"There," Grandpa Eddie Kemp says, waving his cane over the October stubble of soybean fields. "They landed over there. . . . "
In another town, Grandpa Kemp's meandering Martian chronicles might inspire gossip, or a serious family talk, but folks in this farming crossroads near Princeton honor the Old Ones who survived The War of the Worlds 50 years ago Sunday. Why, tonight at 7:30 the elders will be paraded onto the local high school stage to remember in a talk, "We Were There," the wave of mass hysteria.
And that's only the start of a four-day, 50th-anniversary celebration that is in itself a historic occasion here, symbol of a new view of the past in Grover's Mill. It's the hamlet's first large-scale recognition of Orson Welles' historic Halloween broadcast. Grover's Mill is no longer the poor backwater "doomed to an embarrassing niche in history," as generations of locals and the reporters who interviewed them often saw it, but the proud host of a historic event that launched Welles to worldwide fame, demonstrated the power of the electronic media and fascinated psychologists and even Adolf Hitler with its lessons in mass hysteria and control.

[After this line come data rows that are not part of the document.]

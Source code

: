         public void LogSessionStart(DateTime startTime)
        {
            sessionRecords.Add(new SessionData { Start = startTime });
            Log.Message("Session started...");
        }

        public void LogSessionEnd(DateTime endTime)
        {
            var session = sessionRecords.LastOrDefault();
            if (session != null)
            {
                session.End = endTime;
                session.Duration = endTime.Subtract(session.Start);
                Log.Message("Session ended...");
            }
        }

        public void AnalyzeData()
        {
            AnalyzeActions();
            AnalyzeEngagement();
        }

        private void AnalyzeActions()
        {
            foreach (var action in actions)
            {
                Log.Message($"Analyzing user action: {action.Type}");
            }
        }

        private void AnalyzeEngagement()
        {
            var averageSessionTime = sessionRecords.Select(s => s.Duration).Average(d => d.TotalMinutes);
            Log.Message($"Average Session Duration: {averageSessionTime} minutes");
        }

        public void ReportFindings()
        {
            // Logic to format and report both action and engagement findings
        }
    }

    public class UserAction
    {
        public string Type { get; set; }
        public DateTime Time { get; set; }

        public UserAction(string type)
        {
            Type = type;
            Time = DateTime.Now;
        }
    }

Grover's Mill - a turn in the road, an old mill, a pond and only one business, Grandpa Kemp's lawnmower company, based in a barn - once wished that the world would forget that Orson Welles terrified more than a million Americans, including a couple of hundred hereabouts, with his 1938 account of Martians invading the United States right here on Wilson's Farm.
Now Grover's Mill is happy to talk about the Martians' poison gas and death-ray guns that incinerated 40 Earthlings at Wilson's, the Martians who slaughtered the New Jersey State Police but were stopped by common bacteria, ''the humblest creature God in his wisdom put on this Earth," as the original script put it.